◆ TASK:
If a line in the data contains "Eckerö", copy it out.
[[ TASK INPUTS, beginning ]]
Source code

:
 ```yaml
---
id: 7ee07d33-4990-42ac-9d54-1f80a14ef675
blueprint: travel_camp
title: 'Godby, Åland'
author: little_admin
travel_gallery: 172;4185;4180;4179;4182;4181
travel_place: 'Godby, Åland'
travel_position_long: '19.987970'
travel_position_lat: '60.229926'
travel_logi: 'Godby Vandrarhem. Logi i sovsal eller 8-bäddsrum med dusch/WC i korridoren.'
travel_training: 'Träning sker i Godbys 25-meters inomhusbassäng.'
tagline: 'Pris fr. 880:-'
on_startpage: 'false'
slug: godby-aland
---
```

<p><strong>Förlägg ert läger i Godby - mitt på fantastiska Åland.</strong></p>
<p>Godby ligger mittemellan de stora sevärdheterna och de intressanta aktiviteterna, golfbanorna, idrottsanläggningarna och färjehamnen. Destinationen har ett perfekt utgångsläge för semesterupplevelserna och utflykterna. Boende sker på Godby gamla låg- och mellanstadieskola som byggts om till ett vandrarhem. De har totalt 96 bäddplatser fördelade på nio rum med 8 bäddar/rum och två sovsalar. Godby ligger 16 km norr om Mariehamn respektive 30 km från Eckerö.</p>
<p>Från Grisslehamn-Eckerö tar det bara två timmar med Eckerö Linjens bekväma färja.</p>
[[ TASK INPUTS, end ]]
◆ SOLUTION:
<p>Godby ligger mittemellan de stora sevärdheterna och de intressanta aktiviteterna, golfbanorna, idrottsanläggningarna och färjehamnen. Destinationen har ett perfekt utgångsläge för semesterupplevelserna och utflykterna. Boende sker på Godby gamla låg- och mellanstadieskola som byggts om till ett vandrarhem. De har totalt 96 bäddplatser fördelade på nio rum med 8 bäddar/rum och två sovsalar. Godby ligger 16 km norr om Mariehamn respektive 30 km från Eckerö.</p>
<p>Från Grisslehamn-Eckerö tar det bara två timmar med Eckerö Linjens bekväma färja.</p>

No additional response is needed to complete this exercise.